━━━ Recorded information ━━━

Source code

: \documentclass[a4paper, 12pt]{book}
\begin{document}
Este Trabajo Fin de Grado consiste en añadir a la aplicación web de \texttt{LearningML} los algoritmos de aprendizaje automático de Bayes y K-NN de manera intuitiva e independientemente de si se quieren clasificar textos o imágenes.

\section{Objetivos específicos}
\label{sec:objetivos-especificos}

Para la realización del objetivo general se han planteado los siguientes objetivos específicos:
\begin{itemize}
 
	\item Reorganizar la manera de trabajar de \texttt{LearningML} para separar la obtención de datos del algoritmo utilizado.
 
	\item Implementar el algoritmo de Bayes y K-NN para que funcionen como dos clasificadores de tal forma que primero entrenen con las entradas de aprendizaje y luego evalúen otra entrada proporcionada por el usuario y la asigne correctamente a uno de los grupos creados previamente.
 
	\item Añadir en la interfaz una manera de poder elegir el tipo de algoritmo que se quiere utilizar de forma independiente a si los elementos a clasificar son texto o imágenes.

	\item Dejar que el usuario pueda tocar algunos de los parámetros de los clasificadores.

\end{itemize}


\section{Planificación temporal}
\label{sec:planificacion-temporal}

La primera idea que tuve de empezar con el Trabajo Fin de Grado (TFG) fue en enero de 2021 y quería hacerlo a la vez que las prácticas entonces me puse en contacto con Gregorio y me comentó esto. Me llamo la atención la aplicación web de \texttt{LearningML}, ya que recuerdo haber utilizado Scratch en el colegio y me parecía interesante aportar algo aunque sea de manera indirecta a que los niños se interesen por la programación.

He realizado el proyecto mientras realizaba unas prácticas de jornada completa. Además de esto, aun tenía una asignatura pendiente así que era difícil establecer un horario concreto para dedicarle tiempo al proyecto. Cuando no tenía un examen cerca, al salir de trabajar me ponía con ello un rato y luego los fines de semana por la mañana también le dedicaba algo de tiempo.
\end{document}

━━━

> What needs to be done: Copy out the lines above word for word, stopping after the line containing "del algoritmo utilizado.".

> Answer to this task:
Source code

: \documentclass[a4paper, 12pt]{book}
\begin{document}
Este Trabajo Fin de Grado consiste en añadir a la aplicación web de \texttt{LearningML} los algoritmos de aprendizaje automático de Bayes y K-NN de manera intuitiva e independientemente de si se quieren clasificar textos o imágenes.

\section{Objetivos específicos}
\label{sec:objetivos-especificos}

Para la realización del objetivo general se han planteado los siguientes objetivos específicos:
\begin{itemize}
 
	\item Reorganizar la manera de trabajar de \texttt{LearningML} para separar la obtención de datos del algoritmo utilizado.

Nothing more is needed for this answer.